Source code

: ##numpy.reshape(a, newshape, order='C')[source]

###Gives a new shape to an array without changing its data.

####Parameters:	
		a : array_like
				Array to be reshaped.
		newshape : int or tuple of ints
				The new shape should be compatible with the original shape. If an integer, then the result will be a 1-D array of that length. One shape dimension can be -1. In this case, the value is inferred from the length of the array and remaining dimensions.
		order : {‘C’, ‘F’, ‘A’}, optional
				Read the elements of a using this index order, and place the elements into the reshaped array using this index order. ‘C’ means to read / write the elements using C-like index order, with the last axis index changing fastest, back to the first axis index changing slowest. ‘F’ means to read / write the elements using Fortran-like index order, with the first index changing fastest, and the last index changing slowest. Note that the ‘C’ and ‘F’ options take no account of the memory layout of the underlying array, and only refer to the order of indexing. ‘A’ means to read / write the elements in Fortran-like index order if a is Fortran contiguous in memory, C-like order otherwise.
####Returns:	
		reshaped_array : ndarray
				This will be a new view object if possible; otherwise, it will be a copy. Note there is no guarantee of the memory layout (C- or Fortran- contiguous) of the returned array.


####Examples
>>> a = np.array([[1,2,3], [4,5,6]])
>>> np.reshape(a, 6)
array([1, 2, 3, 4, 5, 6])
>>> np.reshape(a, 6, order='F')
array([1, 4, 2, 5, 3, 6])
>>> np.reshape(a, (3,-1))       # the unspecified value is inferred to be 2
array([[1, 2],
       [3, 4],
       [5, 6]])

········

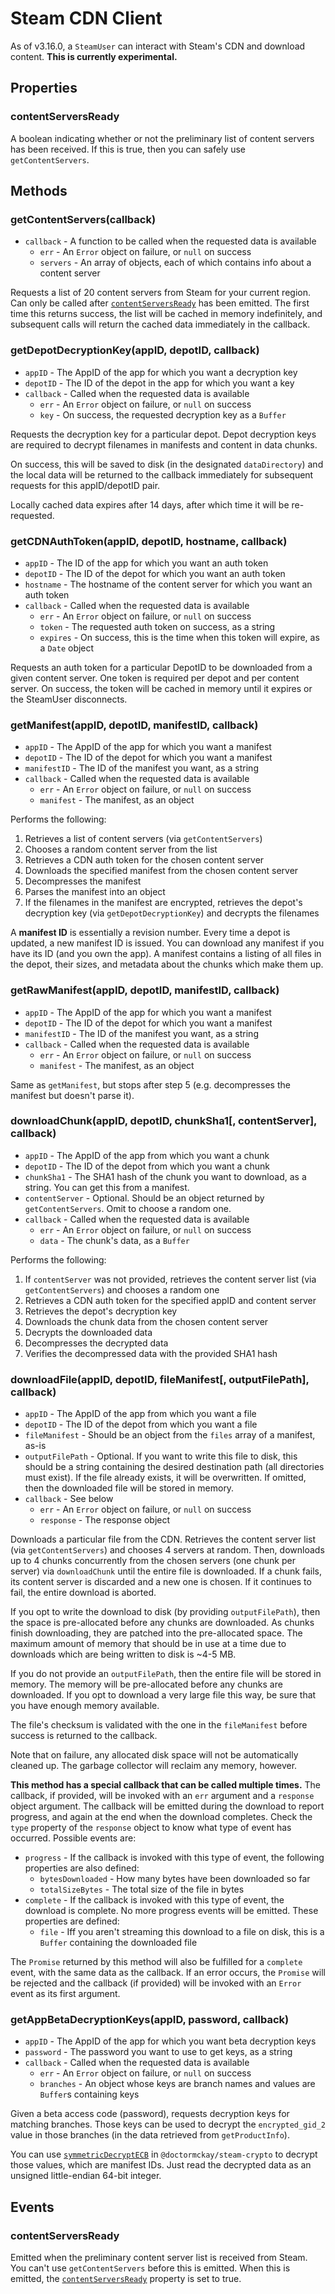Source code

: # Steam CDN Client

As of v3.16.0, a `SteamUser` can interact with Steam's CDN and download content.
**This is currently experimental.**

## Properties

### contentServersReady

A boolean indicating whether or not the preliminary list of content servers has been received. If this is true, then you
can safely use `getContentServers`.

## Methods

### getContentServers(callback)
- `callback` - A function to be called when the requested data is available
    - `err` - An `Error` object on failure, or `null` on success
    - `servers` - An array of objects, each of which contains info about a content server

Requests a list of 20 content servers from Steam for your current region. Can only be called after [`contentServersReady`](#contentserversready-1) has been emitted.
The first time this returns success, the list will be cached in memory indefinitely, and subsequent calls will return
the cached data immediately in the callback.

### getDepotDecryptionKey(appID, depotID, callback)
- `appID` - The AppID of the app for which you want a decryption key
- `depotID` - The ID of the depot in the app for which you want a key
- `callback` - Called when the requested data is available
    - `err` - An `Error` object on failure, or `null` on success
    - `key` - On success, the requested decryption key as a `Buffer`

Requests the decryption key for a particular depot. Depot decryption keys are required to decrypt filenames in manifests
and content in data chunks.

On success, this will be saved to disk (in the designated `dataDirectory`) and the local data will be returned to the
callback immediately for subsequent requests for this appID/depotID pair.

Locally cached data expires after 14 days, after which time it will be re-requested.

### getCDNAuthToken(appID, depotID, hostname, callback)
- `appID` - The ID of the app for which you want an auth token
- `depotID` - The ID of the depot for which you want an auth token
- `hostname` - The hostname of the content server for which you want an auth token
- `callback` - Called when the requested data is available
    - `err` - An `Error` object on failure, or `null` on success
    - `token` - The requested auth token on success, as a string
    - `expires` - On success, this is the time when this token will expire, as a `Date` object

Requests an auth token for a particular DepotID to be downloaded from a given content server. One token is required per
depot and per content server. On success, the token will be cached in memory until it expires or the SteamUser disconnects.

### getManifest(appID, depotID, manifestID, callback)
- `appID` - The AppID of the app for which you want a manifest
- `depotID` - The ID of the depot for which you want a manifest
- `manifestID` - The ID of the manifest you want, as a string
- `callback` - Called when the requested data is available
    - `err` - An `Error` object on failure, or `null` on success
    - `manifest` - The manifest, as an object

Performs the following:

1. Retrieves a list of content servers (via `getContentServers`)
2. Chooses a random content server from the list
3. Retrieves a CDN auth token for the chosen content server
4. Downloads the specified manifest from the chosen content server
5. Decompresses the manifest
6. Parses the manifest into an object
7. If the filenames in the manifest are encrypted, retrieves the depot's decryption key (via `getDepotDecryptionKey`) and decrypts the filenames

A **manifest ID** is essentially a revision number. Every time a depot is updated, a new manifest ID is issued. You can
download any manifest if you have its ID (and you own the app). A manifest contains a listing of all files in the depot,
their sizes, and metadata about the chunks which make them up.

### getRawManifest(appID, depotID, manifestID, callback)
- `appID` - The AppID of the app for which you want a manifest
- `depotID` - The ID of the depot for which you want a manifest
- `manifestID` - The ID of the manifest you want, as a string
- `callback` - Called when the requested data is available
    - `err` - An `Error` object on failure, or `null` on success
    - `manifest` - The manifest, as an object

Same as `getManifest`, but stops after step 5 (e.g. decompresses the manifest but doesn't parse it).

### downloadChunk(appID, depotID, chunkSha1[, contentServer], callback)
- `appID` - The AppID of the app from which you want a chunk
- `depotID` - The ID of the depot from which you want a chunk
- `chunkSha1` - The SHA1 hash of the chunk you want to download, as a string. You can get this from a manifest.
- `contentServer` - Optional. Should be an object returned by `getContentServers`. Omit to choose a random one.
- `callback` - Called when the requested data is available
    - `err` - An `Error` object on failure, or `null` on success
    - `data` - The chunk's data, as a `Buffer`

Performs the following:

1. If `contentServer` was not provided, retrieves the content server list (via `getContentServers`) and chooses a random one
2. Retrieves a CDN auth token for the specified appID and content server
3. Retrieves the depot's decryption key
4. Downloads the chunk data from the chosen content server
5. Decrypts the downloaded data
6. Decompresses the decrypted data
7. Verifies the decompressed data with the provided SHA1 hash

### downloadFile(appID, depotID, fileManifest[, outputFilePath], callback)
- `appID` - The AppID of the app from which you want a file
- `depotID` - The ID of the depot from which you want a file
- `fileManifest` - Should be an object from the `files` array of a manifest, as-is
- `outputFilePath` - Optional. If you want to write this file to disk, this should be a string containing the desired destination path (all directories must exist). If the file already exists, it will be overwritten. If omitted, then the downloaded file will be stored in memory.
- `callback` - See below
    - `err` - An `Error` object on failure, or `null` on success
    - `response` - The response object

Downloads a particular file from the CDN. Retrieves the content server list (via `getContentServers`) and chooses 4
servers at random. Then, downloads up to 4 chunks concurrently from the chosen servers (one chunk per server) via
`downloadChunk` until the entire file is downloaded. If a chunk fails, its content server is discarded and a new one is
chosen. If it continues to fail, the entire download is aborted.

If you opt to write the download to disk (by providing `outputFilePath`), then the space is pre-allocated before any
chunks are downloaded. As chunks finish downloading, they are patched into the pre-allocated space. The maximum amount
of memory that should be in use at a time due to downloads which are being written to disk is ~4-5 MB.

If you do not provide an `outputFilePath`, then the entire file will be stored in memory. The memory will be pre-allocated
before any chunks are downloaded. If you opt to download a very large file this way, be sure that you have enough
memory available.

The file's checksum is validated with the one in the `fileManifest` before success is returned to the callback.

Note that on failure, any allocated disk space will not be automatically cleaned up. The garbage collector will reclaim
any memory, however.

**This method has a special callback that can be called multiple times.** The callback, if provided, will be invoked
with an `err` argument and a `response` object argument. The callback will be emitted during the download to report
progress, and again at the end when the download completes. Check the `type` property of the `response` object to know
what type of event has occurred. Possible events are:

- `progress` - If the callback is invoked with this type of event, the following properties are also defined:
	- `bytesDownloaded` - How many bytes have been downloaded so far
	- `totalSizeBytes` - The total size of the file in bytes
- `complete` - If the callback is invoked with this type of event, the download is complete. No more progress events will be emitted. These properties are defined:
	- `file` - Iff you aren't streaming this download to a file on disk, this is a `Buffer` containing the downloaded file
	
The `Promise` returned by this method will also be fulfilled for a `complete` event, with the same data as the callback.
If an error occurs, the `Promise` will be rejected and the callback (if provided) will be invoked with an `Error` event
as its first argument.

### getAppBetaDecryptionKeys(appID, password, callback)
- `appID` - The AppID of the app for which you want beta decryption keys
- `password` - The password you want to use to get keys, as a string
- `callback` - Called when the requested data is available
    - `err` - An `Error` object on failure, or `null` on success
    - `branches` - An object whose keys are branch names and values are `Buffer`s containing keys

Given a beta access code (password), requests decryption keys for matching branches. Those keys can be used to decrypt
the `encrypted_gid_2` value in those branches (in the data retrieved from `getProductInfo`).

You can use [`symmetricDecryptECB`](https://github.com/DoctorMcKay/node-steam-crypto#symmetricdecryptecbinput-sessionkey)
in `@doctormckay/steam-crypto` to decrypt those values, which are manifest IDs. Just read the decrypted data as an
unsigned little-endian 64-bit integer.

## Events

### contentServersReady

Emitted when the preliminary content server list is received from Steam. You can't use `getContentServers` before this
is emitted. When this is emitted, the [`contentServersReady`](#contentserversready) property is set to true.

········

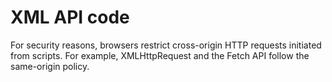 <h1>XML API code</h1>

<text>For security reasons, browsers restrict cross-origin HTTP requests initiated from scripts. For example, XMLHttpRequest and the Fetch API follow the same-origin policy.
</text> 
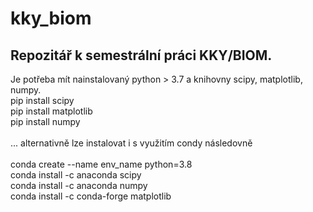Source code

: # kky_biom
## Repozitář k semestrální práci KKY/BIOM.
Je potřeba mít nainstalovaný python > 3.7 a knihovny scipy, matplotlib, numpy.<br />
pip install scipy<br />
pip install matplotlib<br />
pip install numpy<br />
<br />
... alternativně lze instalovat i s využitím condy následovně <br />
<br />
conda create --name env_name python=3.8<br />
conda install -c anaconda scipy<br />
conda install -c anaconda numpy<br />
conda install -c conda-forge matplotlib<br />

········

- [REQUIRED WORK] Reproduce exactly, and only, the part of the listing above that begins at the line with "downloaded so far" and goes on through the line with "containing the downloaded file".

- [EXERCISE OUTPUT]
	- `bytesDownloaded` - How many bytes have been downloaded so far
	- `totalSizeBytes` - The total size of the file in bytes
- `complete` - If the callback is invoked with this type of event, the download is complete. No more progress events will be emitted. These properties are defined:
	- `file` - Iff you aren't streaming this download to a file on disk, this is a `Buffer` containing the downloaded file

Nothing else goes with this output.